• [Brief]:
Report only the number of lines below in which the string "مصمم" appears.

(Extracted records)
Segment Open

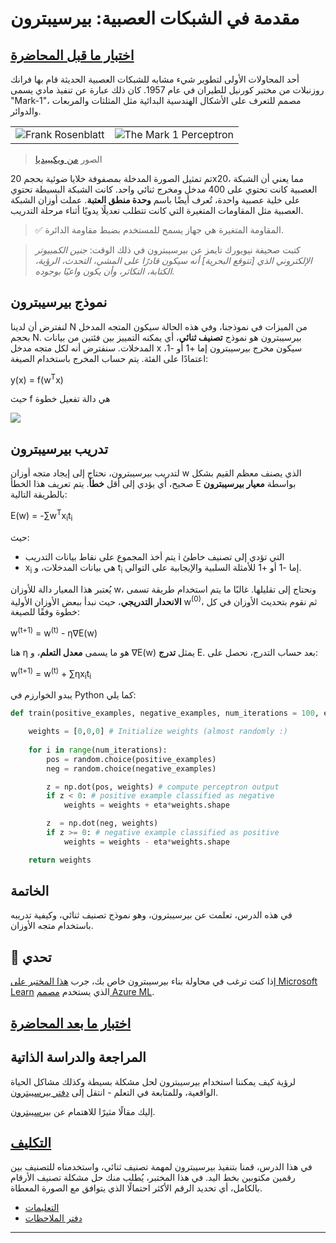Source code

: <!--
CO_OP_TRANSLATOR_METADATA:
{
  "original_hash": "c34cbba802058b6fa267e1a294d4e510",
  "translation_date": "2025-09-23T06:36:22+00:00",
  "source_file": "lessons/3-NeuralNetworks/03-Perceptron/README.md",
  "language_code": "ar"
}
-->
# مقدمة في الشبكات العصبية: بيرسيبترون

## [اختبار ما قبل المحاضرة](https://ff-quizzes.netlify.app/en/ai/quiz/5)

أحد المحاولات الأولى لتطوير شيء مشابه للشبكات العصبية الحديثة قام بها فرانك روزنبلات من مختبر كورنيل للطيران في عام 1957. كان ذلك عبارة عن تنفيذ مادي يسمى "Mark-1"، مصمم للتعرف على الأشكال الهندسية البدائية مثل المثلثات والمربعات والدوائر.

|      |      |
|--------------|-----------|
|<img src='images/Rosenblatt-wikipedia.jpg' alt='Frank Rosenblatt'/> | <img src='images/Mark_I_perceptron_wikipedia.jpg' alt='The Mark 1 Perceptron' />|

> الصور [من ويكيبيديا](https://en.wikipedia.org/wiki/Perceptron)

تم تمثيل الصورة المدخلة بمصفوفة خلايا ضوئية بحجم 20x20، مما يعني أن الشبكة العصبية كانت تحتوي على 400 مدخل ومخرج ثنائي واحد. كانت الشبكة البسيطة تحتوي على خلية عصبية واحدة، تُعرف أيضًا باسم **وحدة منطق العتبة**. عملت أوزان الشبكة العصبية مثل المقاومات المتغيرة التي كانت تتطلب تعديلًا يدويًا أثناء مرحلة التدريب.

> ✅ المقاومة المتغيرة هي جهاز يسمح للمستخدم بضبط مقاومة الدائرة.

> كتبت صحيفة نيويورك تايمز عن بيرسيبترون في ذلك الوقت: *جنين الكمبيوتر الإلكتروني الذي [تتوقع البحرية] أنه سيكون قادرًا على المشي، التحدث، الرؤية، الكتابة، التكاثر، وأن يكون واعيًا بوجوده.*

## نموذج بيرسيبترون

لنفترض أن لدينا N من الميزات في نموذجنا، وفي هذه الحالة سيكون المتجه المدخل بحجم N. بيرسيبترون هو نموذج **تصنيف ثنائي**، أي يمكنه التمييز بين فئتين من بيانات المدخلات. سنفترض أنه لكل متجه مدخل x سيكون مخرج بيرسيبترون إما +1 أو -1، اعتمادًا على الفئة. يتم حساب المخرج باستخدام الصيغة:

y(x) = f(w<sup>T</sup>x)

حيث f هي دالة تفعيل خطوة

<!-- img src="http://www.sciweavers.org/tex2img.php?eq=f%28x%29%20%3D%20%5Cbegin%7Bcases%7D%0A%20%20%20%20%20%20%20%20%20%2B1%20%26%20x%20%5Cgeq%200%20%5C%5C%0A%20%20%20%20%20%20%20%20%20-1%20%26%20x%20%3C%200%0A%20%20%20%20%20%20%20%5Cend%7Bcases%7D%20%5C%5C%0A&bc=White&fc=Black&im=jpg&fs=12&ff=arev&edit=0" align="center" border="0" alt="f(x) = \begin{cases} +1 & x \geq 0 \\ -1 & x < 0 \end{cases} \\" width="154" height="50" / -->
<img src="images/activation-func.png"/>

## تدريب بيرسيبترون

لتدريب بيرسيبترون، نحتاج إلى إيجاد متجه أوزان w الذي يصنف معظم القيم بشكل صحيح، أي يؤدي إلى أقل **خطأ**. يتم تعريف هذا الخطأ E بواسطة **معيار بيرسيبترون** بالطريقة التالية:

E(w) = -&sum;w<sup>T</sup>x<sub>i</sub>t<sub>i</sub>

حيث:

* يتم أخذ المجموع على نقاط بيانات التدريب i التي تؤدي إلى تصنيف خاطئ
* x<sub>i</sub> هي بيانات المدخلات، و t<sub>i</sub> إما -1 أو +1 للأمثلة السلبية والإيجابية على التوالي.

يُعتبر هذا المعيار دالة للأوزان w، ونحتاج إلى تقليلها. غالبًا ما يتم استخدام طريقة تسمى **الانحدار التدريجي**، حيث نبدأ ببعض الأوزان الأولية w<sup>(0)</sup>، ثم نقوم بتحديث الأوزان في كل خطوة وفقًا للصيغة:

w<sup>(t+1)</sup> = w<sup>(t)</sup> - &eta;&nabla;E(w)

هنا &eta; هو ما يسمى **معدل التعلم**، و &nabla;E(w) يمثل **تدرج** E. بعد حساب التدرج، نحصل على:

w<sup>(t+1)</sup> = w<sup>(t)</sup> + &sum;&eta;x<sub>i</sub>t<sub>i</sub>

يبدو الخوارزم في Python كما يلي:

```python
def train(positive_examples, negative_examples, num_iterations = 100, eta = 1):

    weights = [0,0,0] # Initialize weights (almost randomly :)
        
    for i in range(num_iterations):
        pos = random.choice(positive_examples)
        neg = random.choice(negative_examples)

        z = np.dot(pos, weights) # compute perceptron output
        if z < 0: # positive example classified as negative
            weights = weights + eta*weights.shape

        z  = np.dot(neg, weights)
        if z >= 0: # negative example classified as positive
            weights = weights - eta*weights.shape

    return weights
```


## الخاتمة

في هذه الدرس، تعلمت عن بيرسيبترون، وهو نموذج تصنيف ثنائي، وكيفية تدريبه باستخدام متجه الأوزان.

## 🚀 تحدي

إذا كنت ترغب في محاولة بناء بيرسيبترون خاص بك، جرب [هذا المختبر على Microsoft Learn](https://docs.microsoft.com/en-us/azure/machine-learning/component-reference/two-class-averaged-perceptron?WT.mc_id=academic-77998-cacaste) الذي يستخدم [مصمم Azure ML](https://docs.microsoft.com/en-us/azure/machine-learning/concept-designer?WT.mc_id=academic-77998-cacaste).

## [اختبار ما بعد المحاضرة](https://ff-quizzes.netlify.app/en/ai/quiz/6)

## المراجعة والدراسة الذاتية

لرؤية كيف يمكننا استخدام بيرسيبترون لحل مشكلة بسيطة وكذلك مشاكل الحياة الواقعية، وللمتابعة في التعلم - انتقل إلى [دفتر بيرسيبترون](Perceptron.ipynb).

إليك مقالًا مثيرًا للاهتمام عن [بيرسيبترون](https://towardsdatascience.com/what-is-a-perceptron-basics-of-neural-networks-c4cfea20c590).

## [التكليف](lab/README.md)

في هذا الدرس، قمنا بتنفيذ بيرسيبترون لمهمة تصنيف ثنائي، واستخدمناه للتصنيف بين رقمين مكتوبين بخط اليد. في هذا المختبر، يُطلب منك حل مشكلة تصنيف الأرقام بالكامل، أي تحديد الرقم الأكثر احتمالًا الذي يتوافق مع الصورة المعطاة.

* [التعليمات](lab/README.md)
* [دفتر الملاحظات](lab/PerceptronMultiClass.ipynb)

---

Segment Closed

• [Answer to this problem]:
2